Et pareillement pour la suite : vous impliquez vous-même dans chaque phrase de cette prière.

« Mon Père…. que Ton Nom soit sanctifié en moi ; que ton règne vienne en moi

que ta volonté soit faite en moi »

 

Prier le Notre Père ainsi vous permettra d’abord de redécouvrir comment cette prière engage notre vie,

avec Dieu et avec les hommes.

à la suite de Jésus et dans son esprit,

 

Il y a 50 ans Dietrich Bonhoeffer dans son prison à Berlin, quelque mois avant d’être exécuté par les nazis avait médité d’une manière toute à fait prophétique sur la déchristianisation de la société occidentale et sur la manière que la foi chrétienne pourrait survivre à cela.

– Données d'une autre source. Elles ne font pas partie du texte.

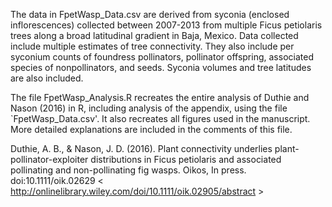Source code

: The data in FpetWasp_Data.csv are derived from syconia (enclosed inflorescences) collected between 2007-2013 from multiple Ficus petiolaris trees along a broad latitudinal gradient in Baja, Mexico. Data collected include multiple estimates of tree connectivity. They also include per syconium counts of foundress pollinators, pollinator offspring, associated species of nonpollinators, and seeds. Syconia volumes and tree latitudes are also included.

The file FpetWasp_Analysis.R recreates the entire analysis of Duthie and Nason (2016) in R, including analysis of the appendix, using the file `FpetWasp_Data.csv'. It also recreates all figures used in the manuscript. More detailed explanations are included in the comments of this file.

Duthie, A. B., & Nason, J. D. (2016). Plant connectivity underlies plant-pollinator-exploiter distributions in Ficus petiolaris and associated pollinating and non-pollinating fig wasps. Oikos, In press. doi:10.1111/oik.02629 < http://onlinelibrary.wiley.com/doi/10.1111/oik.02905/abstract >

Et il a écrit ceci : « Le christianisme renaîtra s’il saura retrouver deux choses : la prière et l’action juste, la rencontre avec Dieu et l’agir solidaire envers les hommes. »

 

Pas de renouvellement de la vie d’église aujourd’hui et demain sans renouvellement spirituel

Ni sans des actes concrets de solidarité humaine.

 

Redécouvrons le Notre Père comme cette prière de Jésus, avec Jésus, qui nous engage avec Dieu et avec les hommes.